The example above pick the first structure in the t4-frames.pdb file to define the t4-lysozyme molecule, while it reads all the molecules in the binders.mol2 file to generate the binders. In the latter case, YANK will generate as many experiments as the number of molecules in binders.mol2.

Note

Selecting mol2 and sdf files requires an installation of the OpenEye library.

To select a subset of the structures in a single file you can do

molecules:
  t4-lysozyme:
    filepath: input/t4-frames.pdb
    select: !Combinatorial [0, 1, 4, 5, 8]

SMILES

If you have OpenEye installed, then you can also generate small molecules from their SMILES representation.

molecules:
  ...
  benzene:
    smiles: c1ccccc1
    openeye:
      quacpac: am1-bcc
    antechamber:
      charge_method: null
  binders:
    filepath: input/L99A-binders.csv
    openeye:
      quacpac: am1-bcc
    antechamber:
      charge_method: null
    select: all

systems:
  t4-benzene:
    receptor: t4-lysozyme
    ligand: benzene
    pack: yes
    ...

Here we define a benzene molecules passing directly its SMILES representation to the smiles keyword. It is also possible to load a CSV file defining multiple SMILES molecule to generate combinatorial experiments. The charges for these molecules are assigned using the OpenEye’s AM1-BCC charge scheme rather than antechamber.

Finally, note the pack: yes keyword in the definition of the system. Since no coordinates are specified by the SMILES representation, the molecule is placed somewhat randomly in the solvation box. Setting the pack option brings receptor and ligand close before generating the system with tleap. This is very helpful in explicit solvent since otherwise tleap may generate a huge solvation box to include both molecules.
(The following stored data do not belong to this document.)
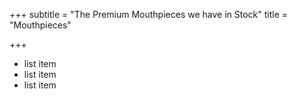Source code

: +++
subtitle = "The Premium Mouthpieces we have in Stock"
title = "Mouthpieces"

+++
* list item
* list item
* list item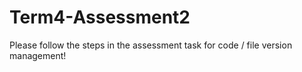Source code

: # Term4-Assessment2
Please follow the steps in the assessment task for code / file version management!
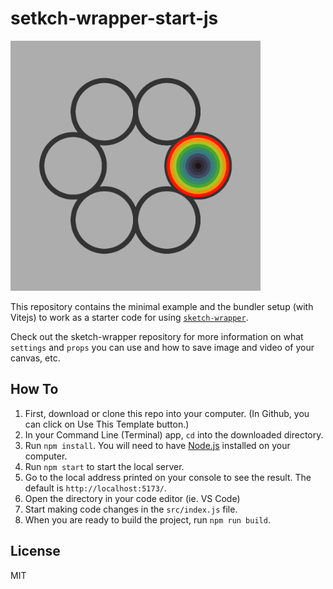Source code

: # setkch-wrapper-start-js

<img src="./demo.gif" width=400 height=400>

This repository contains the minimal example and the bundler setup (with Vitejs) to work as a starter code for using [`sketch-wrapper`](https://github.com/cdaein/sketch-wrapper).

Check out the sketch-wrapper repository for more information on what `settings` and `props` you can use and how to save image and video of your canvas, etc.

## How To

1. First, download or clone this repo into your computer. (In Github, you can click on Use This Template button.)
1. In your Command Line (Terminal) app, `cd` into the downloaded directory.
1. Run `npm install`. You will need to have [Node.js](https://nodejs.org/en/) installed on your computer.
1. Run `npm start` to start the local server.
1. Go to the local address printed on your console to see the result. The default is `http://localhost:5173/`.
1. Open the directory in your code editor (ie. VS Code)
1. Start making code changes in the `src/index.js` file.
1. When you are ready to build the project, run `npm run build`.

## License

MIT
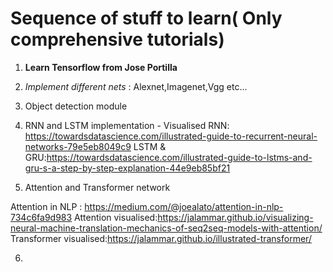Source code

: 
# Sequence of stuff to learn( Only comprehensive tutorials)

1. **Learn Tensorflow from Jose Portilla**
2. _Implement different nets_ : Alexnet,Imagenet,Vgg etc...


3. Object detection module


4. RNN and LSTM implementation - Visualised
RNN: https://towardsdatascience.com/illustrated-guide-to-recurrent-neural-networks-79e5eb8049c9
LSTM & GRU:https://towardsdatascience.com/illustrated-guide-to-lstms-and-gru-s-a-step-by-step-explanation-44e9eb85bf21

5. Attention and Transformer network

Attention in NLP : https://medium.com/@joealato/attention-in-nlp-734c6fa9d983
Attention visualised:https://jalammar.github.io/visualizing-neural-machine-translation-mechanics-of-seq2seq-models-with-attention/
Transformer visualised:https://jalammar.github.io/illustrated-transformer/

6.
Extra directives for tleap

In special cases, you may want to add more directives for tleap. For example, you may want to use tleap to rename some atoms that are not recognized by the force field you want to load. You can do so by creating a leaprc.renameatoms including the directive to inject into the tleap script

addPdbAtomMap {
  { 1DH6 DH61 }
  { 2DH6 DH62 }
}

and then load it normally together with the leap parameters in the YAML file

molecules:
  t4-lysozyme:
    filepath: input/t4.pdb
    leap:
      parameters: [leaprc.renameatoms]

When the automatic pipeline won’t do

The easiest way to set up a free energy calculation in YANK is to use the automatic pipeline based on AmberTools, but sometimes that is not flexible enough. In this case, you can use any other program to generate parameter/coordinates files in Amber or Gromacs format or and XML representation of an OpenMM system.

solvents:
    pme:
      nonbonded_method: PME
      nonbonded_cutoff: 11*angstroms
    vacuum:
      nonbonded_method: NoCutoff

  systems:
    t4-benzene:
      phase1_path: [complex.top, complex.gro]
      phase2_path: [solvent.top, solvent.gro]
      ligand_dsl: resname MOL
      solvent: pme
      gromacs_include_dir: include/
    hydration-system:
      phase1_path: [solvent1.prmtop, solvent1.inpcrd]
      phase2_path: [solvent2.prmtop, solvent2.inpcrd]
      solvent1: pme
      solvent2: vacuum

The t4-benzene system now loads parameter/coordinates files in Gromacs format for the calculation of the ligand in complex and in bulk. The ligand is identified by the ligand_dsl MDTraj DSL selection string. Note that the solvent must still be specified to indicate the long-range interactions treatment.

When ligand_dsl is not specified, YANK alchemically modifies the whole solute, which is used in hydration-system to perform a hydration free energy calculation.

Note

If your ligand/solute has a net charged and you’re using PME, your systems should contain enough ions to neutralizing. YANK will decouple them together with the system to maintain a neutral solvation box.